**Records to use**
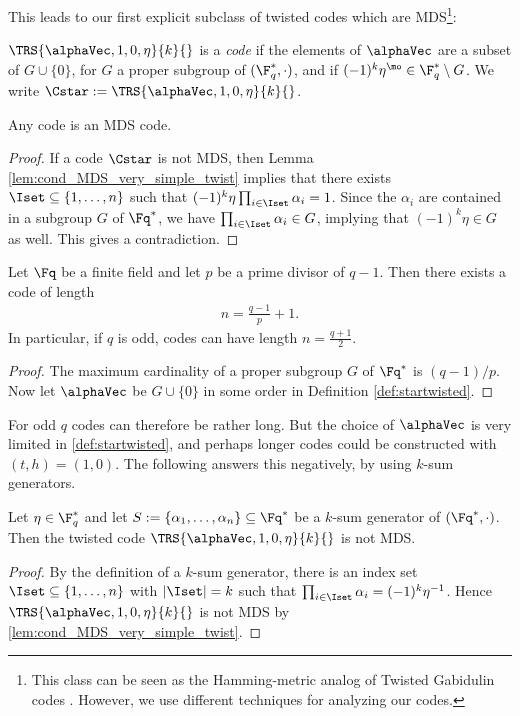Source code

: \documentclass[conference,a4paper]{IEEEtran}
\begin{document}
This leads to our first explicit subclass of twisted codes which are MDS\footnote{%
  This class can be seen as the Hamming-metric analog of Twisted Gabidulin codes \cite{sheekey_new_2015}. However, we use different techniques for analyzing our codes.}:
\begin{definition}\label{def:startwisted}
  $\TRS{\alphaVec,1,0,\eta}{k}{}$ is a \emph{\startw code} if the elements of $\alphaVec$ are a subset of $G \cup \{ 0 \}$, for $G$ a proper subgroup of $(\F_q^*, \cdot)$, and if $(-1)^k \eta^\mo \in \F_q^* \setminus G$.
  We write $\Cstar := \TRS{\alphaVec,1,0,\eta}{k}{}$.
\end{definition}

\begin{theorem}\label{thm:MDS_property_simple_twist}
Any \startw code is an MDS code.
\end{theorem}
\begin{proof}
If a \startw code $\Cstar$ is not MDS, then Lemma \ref{lem:cond_MDS_very_simple_twist} implies that there exists $\Iset \subseteq \{1,\dots,n\}$ such that $(-1)^k\eta\prod_{i \in \Iset} \alpha_i =1$. Since the $\alpha_i$ are contained in a subgroup $G$ of $\Fq^*$, we have $\prod_{i \in \Iset} \alpha_i \in G$, implying that $(-1)^k\eta \in G$ as well. This gives a contradiction.
\end{proof}

\begin{corollary}\label{cor:MDS_primitively-twisted}
Let $\Fq$ be a finite field and let $p$ be a prime divisor of $q-1$. Then there exists a \startw code of length
\begin{align*}
n = \tfrac{q-1}{p}+1.
\end{align*}
In particular, if $q$ is odd, \startw codes can have length $n = \frac{q+1}{2}$.
\end{corollary}
\begin{proof}
The maximum cardinality of a proper subgroup $G$ of $\Fq^*$ is $(q-1)/p$. Now let $\alphaVec$ be $G \cup \{0\}$ in some order in Definition \ref{def:startwisted}.
\end{proof}

For odd $q$ \startw codes can therefore be rather long.
But the choice of $\alphaVec$ is very limited in \cref{def:startwisted}, and perhaps longer codes could be constructed with $(t,h) = (1,0)$.
The following answers this negatively, by using $k$-sum generators.
\begin{lemma}\label{lem:k_sum_gen_star_MDS}
Let $\eta \in \F_q^*$ and let $S := \{\alpha_1,\dots,\alpha_n\} \subseteq \Fq^*$ be a $k$-sum generator of $(\Fq^*,\cdot )$.
Then the twisted code $\TRS{\alphaVec,1,0,\eta}{k}{}$ is not MDS.
\end{lemma}
\begin{proof}
By the definition of a $k$-sum generator, there is an index set $\Iset \subseteq \{1,\dots,n\}$ with $|\Iset| = k$ such that $\prod_{i \in \Iset} \alpha_i = (-1)^k \eta^{-1}$.
Hence $\TRS{\alphaVec,1,0,\eta}{k}{}$ is not MDS by \cref{lem:cond_MDS_very_simple_twist}.
\end{proof}
\end{document}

**Exercise directions**
Exclude the pictures and reproduce every entry exactly.

**Output**
Source code

: \documentclass[conference,a4paper]{IEEEtran}
\begin{document}
This leads to our first explicit subclass of twisted codes which are MDS\footnote{%
  This class can be seen as the Hamming-metric analog of Twisted Gabidulin codes \cite{sheekey_new_2015}. However, we use different techniques for analyzing our codes.}:
\begin{definition}\label{def:startwisted}
  $\TRS{\alphaVec,1,0,\eta}{k}{}$ is a \emph{\startw code} if the elements of $\alphaVec$ are a subset of $G \cup \{ 0 \}$, for $G$ a proper subgroup of $(\F_q^*, \cdot)$, and if $(-1)^k \eta^\mo \in \F_q^* \setminus G$.
  We write $\Cstar := \TRS{\alphaVec,1,0,\eta}{k}{}$.
\end{definition}

\begin{theorem}\label{thm:MDS_property_simple_twist}
Any \startw code is an MDS code.
\end{theorem}
\begin{proof}
If a \startw code $\Cstar$ is not MDS, then Lemma \ref{lem:cond_MDS_very_simple_twist} implies that there exists $\Iset \subseteq \{1,\dots,n\}$ such that $(-1)^k\eta\prod_{i \in \Iset} \alpha_i =1$. Since the $\alpha_i$ are contained in a subgroup $G$ of $\Fq^*$, we have $\prod_{i \in \Iset} \alpha_i \in G$, implying that $(-1)^k\eta \in G$ as well. This gives a contradiction.
\end{proof}

\begin{corollary}\label{cor:MDS_primitively-twisted}
Let $\Fq$ be a finite field and let $p$ be a prime divisor of $q-1$. Then there exists a \startw code of length
\begin{align*}
n = \tfrac{q-1}{p}+1.
\end{align*}
In particular, if $q$ is odd, \startw codes can have length $n = \frac{q+1}{2}$.
\end{corollary}
\begin{proof}
The maximum cardinality of a proper subgroup $G$ of $\Fq^*$ is $(q-1)/p$. Now let $\alphaVec$ be $G \cup \{0\}$ in some order in Definition \ref{def:startwisted}.
\end{proof}

For odd $q$ \startw codes can therefore be rather long.
But the choice of $\alphaVec$ is very limited in \cref{def:startwisted}, and perhaps longer codes could be constructed with $(t,h) = (1,0)$.
The following answers this negatively, by using $k$-sum generators.
\begin{lemma}\label{lem:k_sum_gen_star_MDS}
Let $\eta \in \F_q^*$ and let $S := \{\alpha_1,\dots,\alpha_n\} \subseteq \Fq^*$ be a $k$-sum generator of $(\Fq^*,\cdot )$.
Then the twisted code $\TRS{\alphaVec,1,0,\eta}{k}{}$ is not MDS.
\end{lemma}
\begin{proof}
By the definition of a $k$-sum generator, there is an index set $\Iset \subseteq \{1,\dots,n\}$ with $|\Iset| = k$ such that $\prod_{i \in \Iset} \alpha_i = (-1)^k \eta^{-1}$.
Hence $\TRS{\alphaVec,1,0,\eta}{k}{}$ is not MDS by \cref{lem:cond_MDS_very_simple_twist}.
\end{proof}
\end{document}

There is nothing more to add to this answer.